On the sexual double standard

Opinion by Sabrina Medler
Feb. 21, 2017, 12:13 a.m.

Stanford frosh are constantly advised to experience the quirkiness that reverberates throughout campus in full-throttle. Most upperclassmen will tell you the best parts of their freshmen year were when they went all out — getting a tattoo during their San Francisco dorm scavenger hunts, completing Bingo boards during Full Moon on the Quad or perhaps finding the perfect contenders for Screw Your Roo(mmate). As a freshman, I have had the pleasure of participating in all of these wacky traditions and more. However, another tradition that I recently experienced — Secret Snowflake — exposed some real issues regarding gender dynamics, despite being completely hilarious at first glance.

The game Secret Snowflake allows players to pick which “tier” — one, two or three — that they would like to receive a dare for. Tier one dares typically fall on the softer side — like speaking in a British accent for the remainder of the night — while tier three dares almost always involve borderline nudity or extremely obscene acts.  

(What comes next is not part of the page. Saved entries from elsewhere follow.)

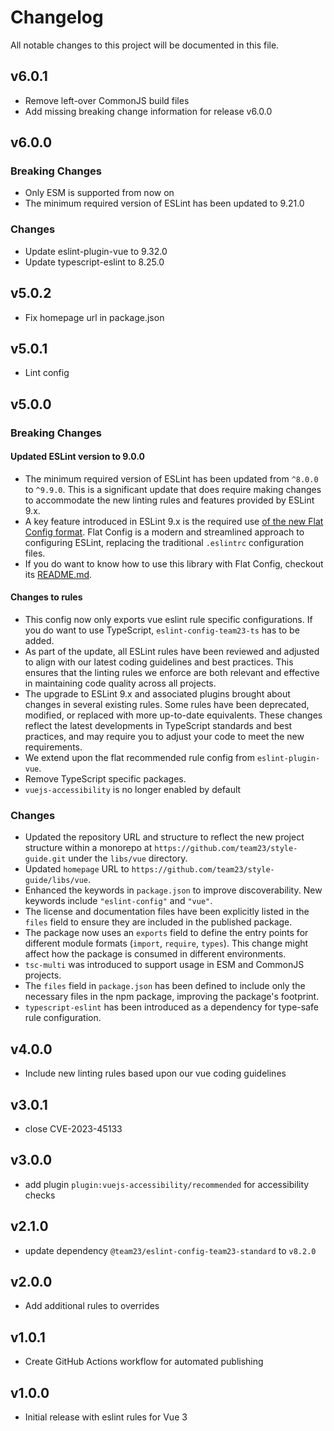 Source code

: # Changelog

All notable changes to this project will be documented in this file.

## v6.0.1

- Remove left-over CommonJS build files
- Add missing breaking change information for release v6.0.0

## v6.0.0

### Breaking Changes

- Only ESM is supported from now on
- The minimum required version of ESLint has been updated to 9.21.0

### Changes

- Update eslint-plugin-vue to 9.32.0
- Update typescript-eslint to 8.25.0

## v5.0.2

- Fix homepage url in package.json

## v5.0.1

- Lint config

## v5.0.0

### Breaking Changes

#### Updated ESLint version to 9.0.0

- The minimum required version of ESLint has been updated from `^8.0.0` to `^9.9.0`. This is a significant update
  that does require making changes to accommodate the new linting rules and features provided by ESLint 9.x.
- A key feature introduced in ESLint 9.x is the required use
  [of the new Flat Config format](https://eslint.org/docs/latest/use/configure/configuration-files).
  Flat Config is a modern and streamlined approach to configuring ESLint, replacing the traditional `.eslintrc`
  configuration files.
- If you do want to know how to use this library with Flat Config, checkout its [README.md](README.md).

#### Changes to rules

- This config now only exports vue eslint rule specific configurations. If you do want to use
  TypeScript, `eslint-config-team23-ts` has to be added.
- As part of the update, all ESLint rules have been reviewed and adjusted to align with our latest coding
  guidelines and best practices.
  This ensures that the linting rules we enforce are both relevant and effective in maintaining code quality across
  all projects.
- The upgrade to ESLint 9.x and associated plugins brought about changes in several existing rules.
  Some rules have been deprecated, modified, or replaced with more up-to-date equivalents.
  These changes reflect the latest developments in TypeScript standards and best practices, and may require you to
  adjust your code to meet the new requirements.
- We extend upon the flat recommended rule config from `eslint-plugin-vue`.
- Remove TypeScript specific packages.
- `vuejs-accessibility` is no longer enabled by default

### Changes

- Updated the repository URL and structure to reflect the new project structure within a monorepo
  at `https://github.com/team23/style-guide.git` under the `libs/vue` directory.
- Updated `homepage` URL to `https://github.com/team23/style-guide/libs/vue`.
- Enhanced the keywords in `package.json` to improve discoverability. New keywords
  include `"eslint-config"` and `"vue"`.
- The license and documentation files have been explicitly listed in the `files` field
  to ensure they are included in the published package.
- The package now uses an `exports` field to define the entry points for different
  module formats (`import`, `require`, `types`). This change might affect how the package is consumed in different
  environments.
- `tsc-multi` was introduced to support usage in ESM and CommonJS projects.
- The `files` field in `package.json` has been defined to include only the necessary files in the
  npm package, improving the package's footprint.
- `typescript-eslint` has been introduced as a dependency for type-safe rule configuration.

## v4.0.0

- Include new linting rules based upon our vue coding guidelines

## v3.0.1

- close CVE-2023-45133

## v3.0.0

- add plugin `plugin:vuejs-accessibility/recommended` for accessibility checks

## v2.1.0

- update dependency `@team23/eslint-config-team23-standard` to `v8.2.0`

## v2.0.0

- Add additional rules to overrides

## v1.0.1

- Create GitHub Actions workflow for automated publishing

## v1.0.0

- Initial release with eslint rules for Vue 3

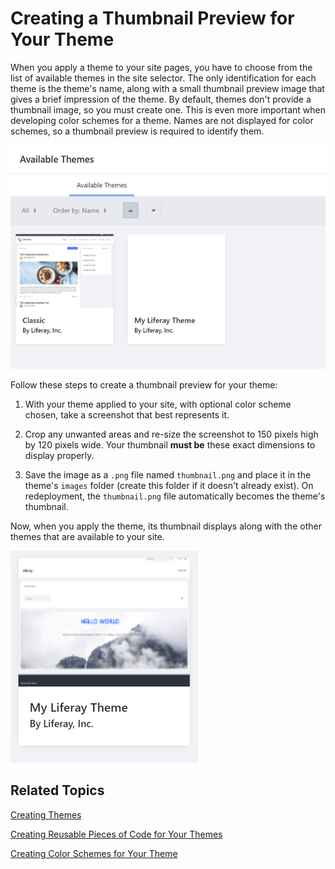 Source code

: # Creating a Thumbnail Preview for Your Theme [](id=creating-a-thumbnail-preview-for-your-theme)

When you apply a theme to your site pages, you have to choose from the list of 
available themes in the site selector. The only identification for each theme is 
the theme's name, along with a small thumbnail preview image that gives a brief 
impression of the theme. By default, themes don't provide a thumbnail image, so 
you must create one. This is even more important when developing color schemes 
for a theme. Names are not displayed for color schemes, so a thumbnail preview 
is required to identify them. 

![Figure 1: Your theme thumbnail is displayed with the rest of the available themes.](../../../../images/theme-dev-theme-thumbnail-default.png)

Follow these steps to create a thumbnail preview for your theme:

1.  With your theme applied to your site, with optional color scheme chosen, 
    take a screenshot that best represents it.

2.  Crop any unwanted areas and re-size the screenshot to 150 pixels high by 120 
    pixels wide. Your thumbnail **must be** these exact dimensions to display 
    properly. 

3.  Save the image as a `.png` file named `thumbnail.png` and place it in the
    theme's `images` folder (create this folder if it doesn't already exist). On 
    redeployment, the `thumbnail.png` file automatically becomes the theme's
    thumbnail.

Now, when you apply the theme, its thumbnail displays along with the other
themes that are available to your site.

![Figure 2: Your theme thumbnail is displayed with the rest of the available themes.](../../../../images/theme-dev-theme-thumbnail-custom.png)

## Related Topics [](id=related-topics)

[Creating Themes](/develop/tutorials/-/knowledge_base/7-1/creating-themes)

[Creating Reusable Pieces of Code for Your Themes](/develop/tutorials/-/knowledge_base/7-1/creating-reusable-pieces-of-code-for-your-themes)

[Creating Color Schemes for Your Theme](/develop/tutorials/-/knowledge_base/7-1/creating-color-schemes-for-your-theme)
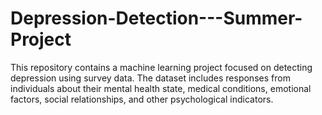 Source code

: # Depression-Detection---Summer-Project
This repository contains a machine learning project focused on detecting depression using survey data. The dataset includes responses from individuals about their mental health state, medical conditions, emotional factors, social relationships, and other psychological indicators.
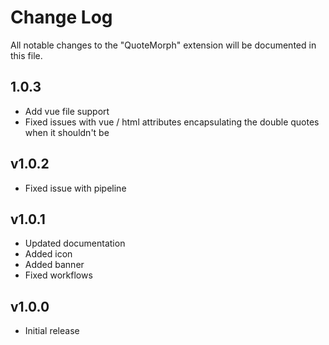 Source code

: # Change Log

All notable changes to the "QuoteMorph" extension will be documented in this file.


## 1.0.3

- Add vue file support
- Fixed issues with vue / html attributes encapsulating the double quotes when it shouldn't be

## v1.0.2

- Fixed issue with pipeline


## v1.0.1

- Updated documentation
- Added icon
- Added banner
- Fixed workflows

## v1.0.0

- Initial release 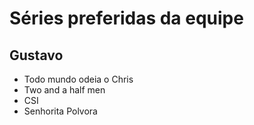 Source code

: # Séries preferidas da equipe

## Gustavo

* Todo mundo odeia o Chris
* Two and a half men
* CSI
* Senhorita Polvora
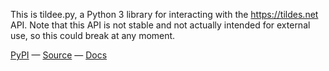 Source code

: This is tildee.py, a Python 3 library for interacting with the <https://tildes.net> API. Note that this API is not stable and not actually intended for external use, so this could break at any moment.

[PyPI](https://pypi.org/project/tildee/) — [Source](https://git.dingenskirchen.systems/Dingens/tildee.py) — [Docs](https://tildee.readthedocs.io/en/latest/index.html)
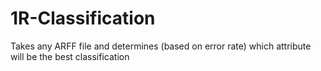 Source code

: # 1R-Classification
Takes any ARFF file and determines (based on error rate) which attribute will be the best classification
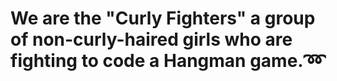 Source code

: <h1>We are the "Curly Fighters" a group of non-curly-haired girls who are fighting to code a Hangman game.➿</h1>
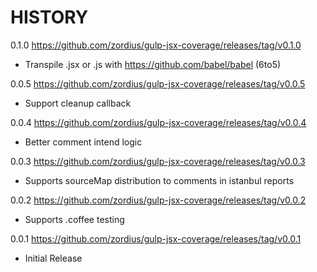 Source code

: HISTORY
=======

0.1.0 https://github.com/zordius/gulp-jsx-coverage/releases/tag/v0.1.0
   * Transpile .jsx or .js with https://github.com/babel/babel (6to5)

0.0.5 https://github.com/zordius/gulp-jsx-coverage/releases/tag/v0.0.5
   * Support cleanup callback

0.0.4 https://github.com/zordius/gulp-jsx-coverage/releases/tag/v0.0.4
   * Better comment intend logic

0.0.3 https://github.com/zordius/gulp-jsx-coverage/releases/tag/v0.0.3
   * Supports sourceMap distribution to comments in istanbul reports

0.0.2 https://github.com/zordius/gulp-jsx-coverage/releases/tag/v0.0.2
   * Supports .coffee testing

0.0.1 https://github.com/zordius/gulp-jsx-coverage/releases/tag/v0.0.1
   * Initial Release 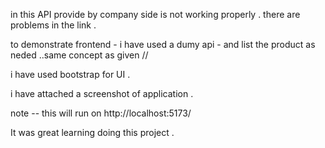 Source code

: in this API provide by company side is not working properly . there are problems in the link .

to demonstrate frontend  - i have used a dumy api - and list the product  as neded ..same concept as given // 

i have used bootstrap  for UI .

i have attached a screenshot of application .

note -- this will run on  http://localhost:5173/

It was great learning doing this project .
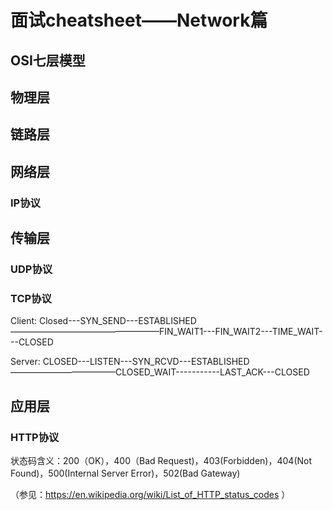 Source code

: # 面试cheatsheet——Network篇

## OSI七层模型

## 物理层

## 链路层

## 网络层

### IP协议

## 传输层

### UDP协议

### TCP协议

Client: Closed---SYN_SEND---ESTABLISHED—————————————————FIN_WAIT1---FIN_WAIT2---TIME_WAIT---CLOSED



Server: CLOSED---LISTEN---SYN_RCVD---ESTABLISHED————————————CLOSED_WAIT-----------LAST_ACK---CLOSED

## 应用层

### HTTP协议

状态码含义：200（OK），400（Bad Request)，403(Forbidden)，404(Not Found)，500(Internal Server Error)，502(Bad Gateway)

（参见：https://en.wikipedia.org/wiki/List_of_HTTP_status_codes ）
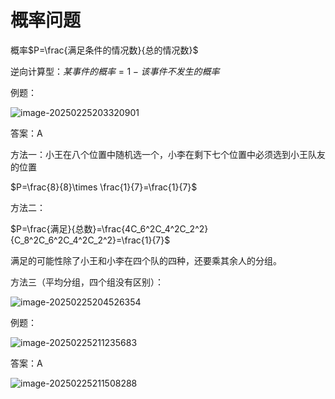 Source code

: # 概率问题

概率$P=\frac{满足条件的情况数}{总的情况数}$

逆向计算型：$某事件的概率=1-该事件不发生的概率$

例题：

![image-20250225203320901](https://imagere.oss-cn-beijing.aliyuncs.com/hasee_picgo/20250225203321328.png)

答案：A

方法一：小王在八个位置中随机选一个，小李在剩下七个位置中必须选到小王队友的位置

$P=\frac{8}{8}\times \frac{1}{7}=\frac{1}{7}$

方法二：

$P=\frac{满足}{总数}=\frac{4C_6^2C_4^2C_2^2}{C_8^2C_6^2C_4^2C_2^2}=\frac{1}{7}$

满足的可能性除了小王和小李在四个队的四种，还要乘其余人的分组。

方法三（平均分组，四个组没有区别）：

![image-20250225204526354](https://imagere.oss-cn-beijing.aliyuncs.com/hasee_picgo/20250225204526485.png)

例题：

![image-20250225211235683](https://imagere.oss-cn-beijing.aliyuncs.com/hasee_picgo/20250225211235794.png)

答案：A

![image-20250225211508288](https://imagere.oss-cn-beijing.aliyuncs.com/hasee_picgo/20250225211508445.png)
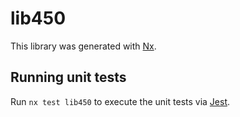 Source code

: # lib450

This library was generated with [Nx](https://nx.dev).


## Running unit tests

Run `nx test lib450` to execute the unit tests via [Jest](https://jestjs.io).



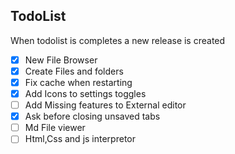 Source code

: ## TodoList
When todolist is completes a new release is created
- [x] New File Browser
- [x] Create Files and folders
- [x] Fix cache when restarting
- [x] Add Icons to settings toggles
- [ ] Add Missing features to External editor
- [x] Ask before closing unsaved tabs
- [ ] Md File viewer
- [ ] Html,Css and js interpretor
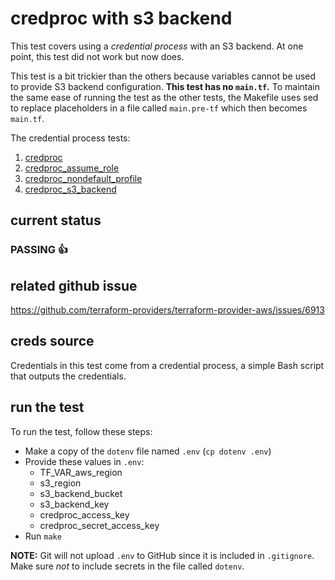 # credproc with s3 backend
This test covers using a _credential process_ with an S3 backend. At one point, this test did not work but now does. 

This test is a bit trickier than the others because variables cannot be used to provide S3 backend configuration. **This test has no `main.tf`.** To maintain the same ease of running the test as the other tests, the Makefile uses sed to replace placeholders in a file called `main.pre-tf` which then becomes `main.tf`.

The credential process tests:
1. [credproc](../credproc)
1. [credproc_assume_role](../credproc_assume_role)
1. [credproc_nondefault_profile](../credproc_nondefault_profile)
1. [credproc_s3_backend](../credproc_s3_backend)

## current status
### PASSING :+1:

## related github issue
https://github.com/terraform-providers/terraform-provider-aws/issues/6913

## creds source
Credentials in this test come from a credential process, a simple Bash script that outputs the credentials.

## run the test

To run the test, follow these steps:

* Make a copy of the `dotenv` file named `.env` (`cp dotenv .env`)
* Provide these values in `.env`:
    * TF_VAR_aws_region
    * s3_region
    * s3_backend_bucket
    * s3_backend_key
    * credproc_access_key
    * credproc_secret_access_key
* Run `make`

**NOTE:** Git will not upload `.env` to GitHub since it is included in `.gitignore`. Make sure _not_ to include secrets in the file called `dotenv`.
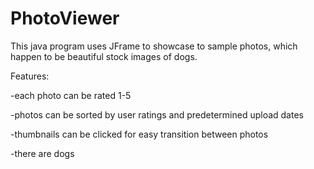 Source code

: # PhotoViewer
This java program uses JFrame to showcase to sample photos, which happen to be beautiful stock images of dogs.

Features:

-each photo can be rated 1-5

-photos can be sorted by user ratings and predetermined upload dates

-thumbnails can be clicked for easy transition between photos

-there are dogs

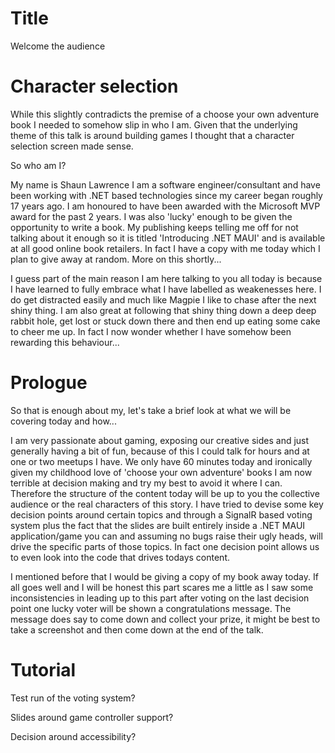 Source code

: ﻿
# Title

Welcome the audience

# Character selection

While this slightly contradicts the premise of a choose your own adventure book I needed to somehow slip in who I am. Given that the underlying theme of this talk is around building games I thought that a character selection screen made sense.

So who am I?

My name is Shaun Lawrence
I am a software engineer/consultant and have been working with .NET based technologies since my career began roughly 17 years ago.
I am honoured to have been awarded with the Microsoft MVP award for the past 2 years.
I was also 'lucky' enough to be given the opportunity to write a book. My publishing keeps telling me off for not talking about it enough so it is titled 'Introducing .NET MAUI' and is available at all good online book retailers.
In fact I have a copy with me today which I plan to give away at random. More on this shortly...

I guess part of the main reason I am here talking to you all today is because I have learned to fully embrace what I have labelled as weakenesses here.
I do get distracted easily and much like Magpie I like to chase after the next shiny thing.
I am also great at following that shiny thing down a deep deep rabbit hole, get lost or stuck down there and then end up eating some cake to cheer me up.
In fact I now wonder whether I have somehow been rewarding this behaviour...

# Prologue

So that is enough about my, let's take a brief look at what we will be covering today and how...

I am very passionate about gaming, exposing our creative sides and just generally having a bit of fun, because of this I could talk for hours and at one or two meetups I have.
We only have 60 minutes today and ironically given my childhood love of 'choose your own adventure' books I am now terrible at decision making and try my best to avoid it where I can.
Therefore the structure of the content today will be up to you the collective audience or the real characters of this story.
I have tried to devise some key decision points around certain topics and through a SignalR based voting system plus the fact that the slides are built entirely inside a .NET MAUI application/game
you can and assuming no bugs raise their ugly heads, will drive the specific parts of those topics. In fact one decision point allows us to even look into the code that drives todays content.

I mentioned before that I would be giving a copy of my book away today. If all goes well and I will be honest this part scares me a little as I saw some inconsistencies in leading up to this part
after voting on the last decision point one lucky voter will be shown a congratulations message. The message does say to come down and collect your prize, it might be best to take a screenshot and then come down
at the end of the talk.

# Tutorial

Test run of the voting system?

Slides around game controller support?

Decision around accessibility?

When it came time for our dorm’s event, I was taken aback by the blunt categorical differences. Out of the approximately 40 people who participated, approximately 10 vouched for tier one, about 20 for tier two and another 10 for tier three. On the surface, this doesn’t seem too surprising — it makes sense that most people fall in the middle ground. However, upon closer examination, I realized that every member of tier one was female while every member of tier three was male.  

At first, this was upsetting. Of course I wanted to see more girl-power in the risky category. However, when it came down to observing the dares that were assigned, I realized why these categorical differences were so stark. Every male in the tier three category had an overtly sexual dare — wrestling in only boxer briefs while covered in caramel, donning solely one sock (to be worn wherever most advantageous) while performing lengthy lap dances or even re-enacting both sides of a porn scene. Although these images will most definitely never leave my scarred mind, I can’t deny that they were inherently comical. Regardless of how crazy the dares were, the entire room constantly erupted with laughter during the tier three round.  

However, in a much-needed Secret Snowflake debrief, some residents and I considered how the dorm would have reacted if the said tier three members were female. Imagine a scantily-clad girl lying on the ground, reenacting the aggressive moans from a porno. Any way you spin that, that is still an X-rated image, considerably less funny than a similar act from a male counterpart. Over and over, we evaluated the outcomes of each of the tier three dares had they been completed by women. Still, something about female sexuality just seemed more taboo.

Nevertheless, tracing this specific example to contemporary ways of thinking regarding female sexuality helps explain the disparity. The fact is that if a girl participated in a traditional tier three dare, she’s likely to be deemed a “slut.” Slut-shaming refers to stigmatizing a woman for engaging in promiscuous behavior. Because women are conditioned to believe that their sexuality is not to be embraced through concepts as outdated as purity certificates and as pervasive as terms like the “Walk of Shame,” they may not be as willing to put themselves out there at the risk of unfair judgement. Yet, paradoxically, women are constantly encouraged to be sexy in order to be perceived positively from men. Therefore, grappling the fine line between sexy and slutty proves to be an impossible balancing act. As Leora Tanenbaum, author of “I Am Not A Slut,” wrote, “This is the essence of the sexual double standard: Boys will be boys, and girls will be sluts.”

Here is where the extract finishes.